**Items from a data source:**
──────────────────────────────

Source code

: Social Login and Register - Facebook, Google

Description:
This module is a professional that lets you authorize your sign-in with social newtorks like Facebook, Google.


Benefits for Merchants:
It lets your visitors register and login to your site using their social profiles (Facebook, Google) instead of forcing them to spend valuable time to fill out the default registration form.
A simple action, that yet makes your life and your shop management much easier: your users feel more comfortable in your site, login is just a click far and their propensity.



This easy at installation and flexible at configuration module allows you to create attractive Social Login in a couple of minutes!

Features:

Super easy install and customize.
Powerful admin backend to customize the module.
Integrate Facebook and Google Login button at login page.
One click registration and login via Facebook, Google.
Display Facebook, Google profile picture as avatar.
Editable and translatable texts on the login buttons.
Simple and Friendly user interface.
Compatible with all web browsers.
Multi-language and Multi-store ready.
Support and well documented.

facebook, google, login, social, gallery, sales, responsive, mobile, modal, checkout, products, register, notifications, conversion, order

──────────────────────────────

**Work request:**
Every record above should be copied exactly.

**Final answer:**
Source code

: Social Login and Register - Facebook, Google

Description:
This module is a professional that lets you authorize your sign-in with social newtorks like Facebook, Google.


Benefits for Merchants:
It lets your visitors register and login to your site using their social profiles (Facebook, Google) instead of forcing them to spend valuable time to fill out the default registration form.
A simple action, that yet makes your life and your shop management much easier: your users feel more comfortable in your site, login is just a click far and their propensity.



This easy at installation and flexible at configuration module allows you to create attractive Social Login in a couple of minutes!

Features:

Super easy install and customize.
Powerful admin backend to customize the module.
Integrate Facebook and Google Login button at login page.
One click registration and login via Facebook, Google.
Display Facebook, Google profile picture as avatar.
Editable and translatable texts on the login buttons.
Simple and Friendly user interface.
Compatible with all web browsers.
Multi-language and Multi-store ready.
Support and well documented.

facebook, google, login, social, gallery, sales, responsive, mobile, modal, checkout, products, register, notifications, conversion, order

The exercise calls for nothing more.